Data for processing:

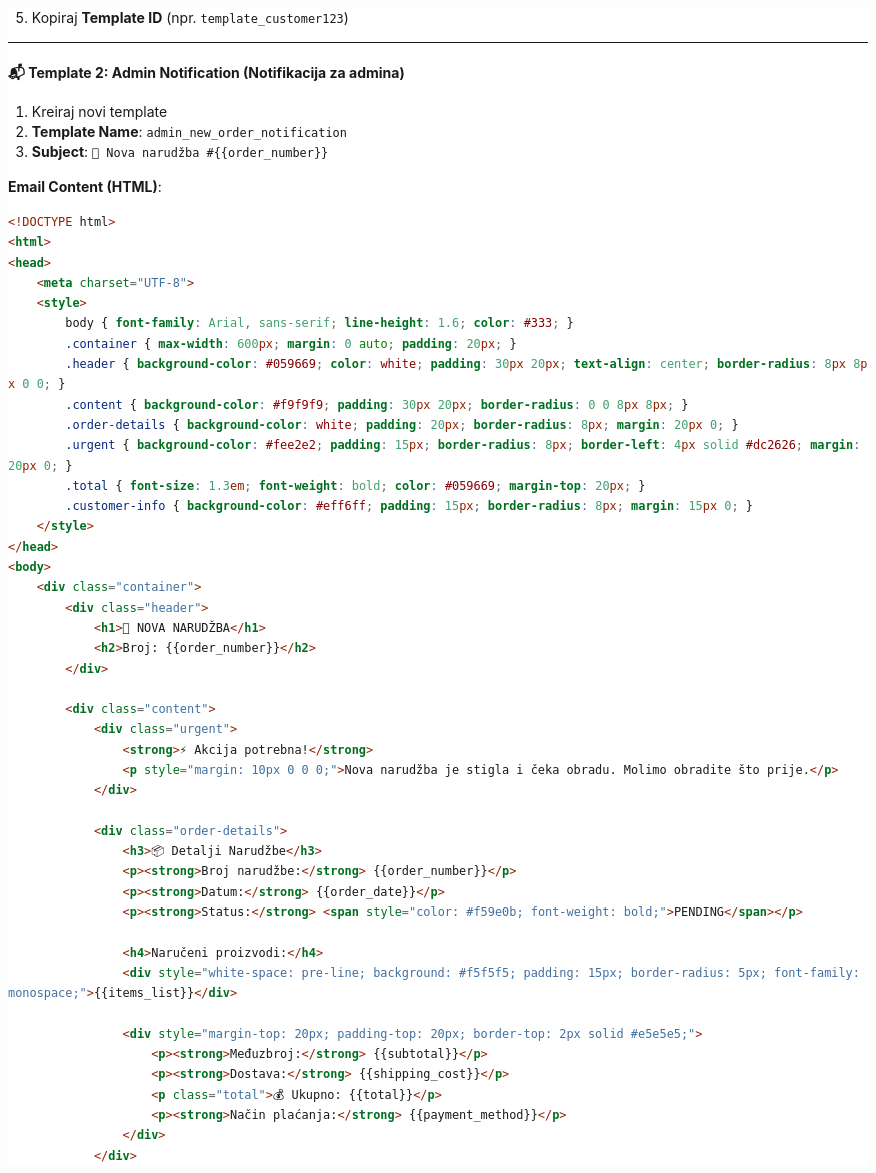 5. Kopiraj **Template ID** (npr. `template_customer123`)

---

#### 📬 Template 2: Admin Notification (Notifikacija za admina)

1. Kreiraj novi template
2. **Template Name**: `admin_new_order_notification`
3. **Subject**: `🛒 Nova narudžba #{{order_number}}`

**Email Content (HTML)**:
```html
<!DOCTYPE html>
<html>
<head>
    <meta charset="UTF-8">
    <style>
        body { font-family: Arial, sans-serif; line-height: 1.6; color: #333; }
        .container { max-width: 600px; margin: 0 auto; padding: 20px; }
        .header { background-color: #059669; color: white; padding: 30px 20px; text-align: center; border-radius: 8px 8px 0 0; }
        .content { background-color: #f9f9f9; padding: 30px 20px; border-radius: 0 0 8px 8px; }
        .order-details { background-color: white; padding: 20px; border-radius: 8px; margin: 20px 0; }
        .urgent { background-color: #fee2e2; padding: 15px; border-radius: 8px; border-left: 4px solid #dc2626; margin: 20px 0; }
        .total { font-size: 1.3em; font-weight: bold; color: #059669; margin-top: 20px; }
        .customer-info { background-color: #eff6ff; padding: 15px; border-radius: 8px; margin: 15px 0; }
    </style>
</head>
<body>
    <div class="container">
        <div class="header">
            <h1>🛒 NOVA NARUDŽBA</h1>
            <h2>Broj: {{order_number}}</h2>
        </div>

        <div class="content">
            <div class="urgent">
                <strong>⚡ Akcija potrebna!</strong>
                <p style="margin: 10px 0 0 0;">Nova narudžba je stigla i čeka obradu. Molimo obradite što prije.</p>
            </div>

            <div class="order-details">
                <h3>📦 Detalji Narudžbe</h3>
                <p><strong>Broj narudžbe:</strong> {{order_number}}</p>
                <p><strong>Datum:</strong> {{order_date}}</p>
                <p><strong>Status:</strong> <span style="color: #f59e0b; font-weight: bold;">PENDING</span></p>

                <h4>Naručeni proizvodi:</h4>
                <div style="white-space: pre-line; background: #f5f5f5; padding: 15px; border-radius: 5px; font-family: monospace;">{{items_list}}</div>

                <div style="margin-top: 20px; padding-top: 20px; border-top: 2px solid #e5e5e5;">
                    <p><strong>Međuzbroj:</strong> {{subtotal}}</p>
                    <p><strong>Dostava:</strong> {{shipping_cost}}</p>
                    <p class="total">💰 Ukupno: {{total}}</p>
                    <p><strong>Način plaćanja:</strong> {{payment_method}}</p>
                </div>
            </div>

```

What is needed: From the first line to the last, copy the records above exactly and drop any pictures.

Answer box:
 5. Kopiraj **Template ID** (npr. `template_customer123`)

---

#### 📬 Template 2: Admin Notification (Notifikacija za admina)

1. Kreiraj novi template
2. **Template Name**: `admin_new_order_notification`
3. **Subject**: `🛒 Nova narudžba #{{order_number}}`

**Email Content (HTML)**:
```html
<!DOCTYPE html>
<html>
<head>
    <meta charset="UTF-8">
    <style>
        body { font-family: Arial, sans-serif; line-height: 1.6; color: #333; }
        .container { max-width: 600px; margin: 0 auto; padding: 20px; }
        .header { background-color: #059669; color: white; padding: 30px 20px; text-align: center; border-radius: 8px 8px 0 0; }
        .content { background-color: #f9f9f9; padding: 30px 20px; border-radius: 0 0 8px 8px; }
        .order-details { background-color: white; padding: 20px; border-radius: 8px; margin: 20px 0; }
        .urgent { background-color: #fee2e2; padding: 15px; border-radius: 8px; border-left: 4px solid #dc2626; margin: 20px 0; }
        .total { font-size: 1.3em; font-weight: bold; color: #059669; margin-top: 20px; }
        .customer-info { background-color: #eff6ff; padding: 15px; border-radius: 8px; margin: 15px 0; }
    </style>
</head>
<body>
    <div class="container">
        <div class="header">
            <h1>🛒 NOVA NARUDŽBA</h1>
            <h2>Broj: {{order_number}}</h2>
        </div>

        <div class="content">
            <div class="urgent">
                <strong>⚡ Akcija potrebna!</strong>
                <p style="margin: 10px 0 0 0;">Nova narudžba je stigla i čeka obradu. Molimo obradite što prije.</p>
            </div>

            <div class="order-details">
                <h3>📦 Detalji Narudžbe</h3>
                <p><strong>Broj narudžbe:</strong> {{order_number}}</p>
                <p><strong>Datum:</strong> {{order_date}}</p>
                <p><strong>Status:</strong> <span style="color: #f59e0b; font-weight: bold;">PENDING</span></p>

                <h4>Naručeni proizvodi:</h4>
                <div style="white-space: pre-line; background: #f5f5f5; padding: 15px; border-radius: 5px; font-family: monospace;">{{items_list}}</div>

                <div style="margin-top: 20px; padding-top: 20px; border-top: 2px solid #e5e5e5;">
                    <p><strong>Međuzbroj:</strong> {{subtotal}}</p>
                    <p><strong>Dostava:</strong> {{shipping_cost}}</p>
                    <p class="total">💰 Ukupno: {{total}}</p>
                    <p><strong>Način plaćanja:</strong> {{payment_method}}</p>
                </div>
            </div>

```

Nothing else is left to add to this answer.